Abstract:

 Ice-phase microphysical processes are crucial to precipitation formation, especially in deep convection and its organized form of Mesoscale Convective Systems (MCSs). Many details of these processes remain unresolved partly due to the difficulties of in-situ observations, especially in the strong convective regions where mixed-phase microphysics dominate. Our study analyzes data from space-borne Dual-frequency Precipitation Radar (DPR) onboard the NASA Global Precipitation Measurement (GPM) satellite to decipher ice-phase particles’ bulk density and its spatial variations within the MCSs.

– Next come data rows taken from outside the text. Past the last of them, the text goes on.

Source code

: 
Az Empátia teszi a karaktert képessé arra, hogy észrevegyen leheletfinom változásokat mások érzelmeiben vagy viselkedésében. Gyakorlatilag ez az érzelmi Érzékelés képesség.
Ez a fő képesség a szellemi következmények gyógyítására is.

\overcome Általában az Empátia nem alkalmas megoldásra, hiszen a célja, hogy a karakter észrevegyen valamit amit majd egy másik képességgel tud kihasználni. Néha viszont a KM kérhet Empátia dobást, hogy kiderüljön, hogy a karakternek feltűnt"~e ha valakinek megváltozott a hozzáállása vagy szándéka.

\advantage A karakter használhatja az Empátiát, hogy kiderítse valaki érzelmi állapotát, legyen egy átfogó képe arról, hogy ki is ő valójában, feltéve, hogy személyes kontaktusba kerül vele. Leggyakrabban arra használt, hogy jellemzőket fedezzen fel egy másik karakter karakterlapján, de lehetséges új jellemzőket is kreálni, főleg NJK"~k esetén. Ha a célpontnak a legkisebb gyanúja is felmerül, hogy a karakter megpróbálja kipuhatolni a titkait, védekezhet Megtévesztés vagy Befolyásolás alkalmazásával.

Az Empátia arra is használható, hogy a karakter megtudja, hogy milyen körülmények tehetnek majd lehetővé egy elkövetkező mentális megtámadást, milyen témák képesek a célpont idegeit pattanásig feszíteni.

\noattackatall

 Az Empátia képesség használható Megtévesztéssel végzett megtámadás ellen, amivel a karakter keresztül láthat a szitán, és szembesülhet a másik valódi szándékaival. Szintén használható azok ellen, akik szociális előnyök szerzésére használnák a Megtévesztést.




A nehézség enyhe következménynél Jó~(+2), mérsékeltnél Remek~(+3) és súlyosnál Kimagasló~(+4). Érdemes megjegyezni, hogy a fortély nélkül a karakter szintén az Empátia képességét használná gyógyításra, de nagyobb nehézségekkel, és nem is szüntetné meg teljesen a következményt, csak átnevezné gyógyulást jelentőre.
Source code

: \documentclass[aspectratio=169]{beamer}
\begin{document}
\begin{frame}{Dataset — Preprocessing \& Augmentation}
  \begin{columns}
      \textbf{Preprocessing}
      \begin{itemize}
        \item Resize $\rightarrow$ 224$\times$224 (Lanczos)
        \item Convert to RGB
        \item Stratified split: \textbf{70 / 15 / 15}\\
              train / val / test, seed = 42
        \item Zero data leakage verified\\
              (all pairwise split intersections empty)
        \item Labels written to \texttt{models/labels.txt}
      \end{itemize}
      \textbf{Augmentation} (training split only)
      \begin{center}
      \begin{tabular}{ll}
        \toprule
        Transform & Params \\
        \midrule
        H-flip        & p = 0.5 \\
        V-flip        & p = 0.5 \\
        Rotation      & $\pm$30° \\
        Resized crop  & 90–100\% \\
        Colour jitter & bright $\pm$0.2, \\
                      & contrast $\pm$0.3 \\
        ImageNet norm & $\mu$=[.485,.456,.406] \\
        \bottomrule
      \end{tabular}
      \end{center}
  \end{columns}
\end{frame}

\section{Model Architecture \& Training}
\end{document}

We use a 3-year compilation of GPM observed MCSs during the summer months in West Africa Monsoon region. We take advantage of the high vertical resolution of the GPM/DPR observations to study vertical profiles of ice-phase particle sizes and densities along their falling paths. The GPM/DPR statistics indicate that microphysical processes, inferred from the vertical evolution of particle densities and sizes, are much more closely related to storm dynamics than locations within the MCS as seen by the conventional convective/stratiform separation using radar observations. High-density particles associated with the riming process are present only inside the active updraft cores in the DPR algorithm labeled convective region. The rest of the convective region shows remarkably similar characteristics compared with the stratiform region in DPR data. This is likely due to the low vertical velocity outside the active convective core which cannot support supercooled liquid droplets and associated riming process. The implications of the dynamic separation of the convective/stratiform region instead of a morphological one as currently used in radar meteorology will also be discussed.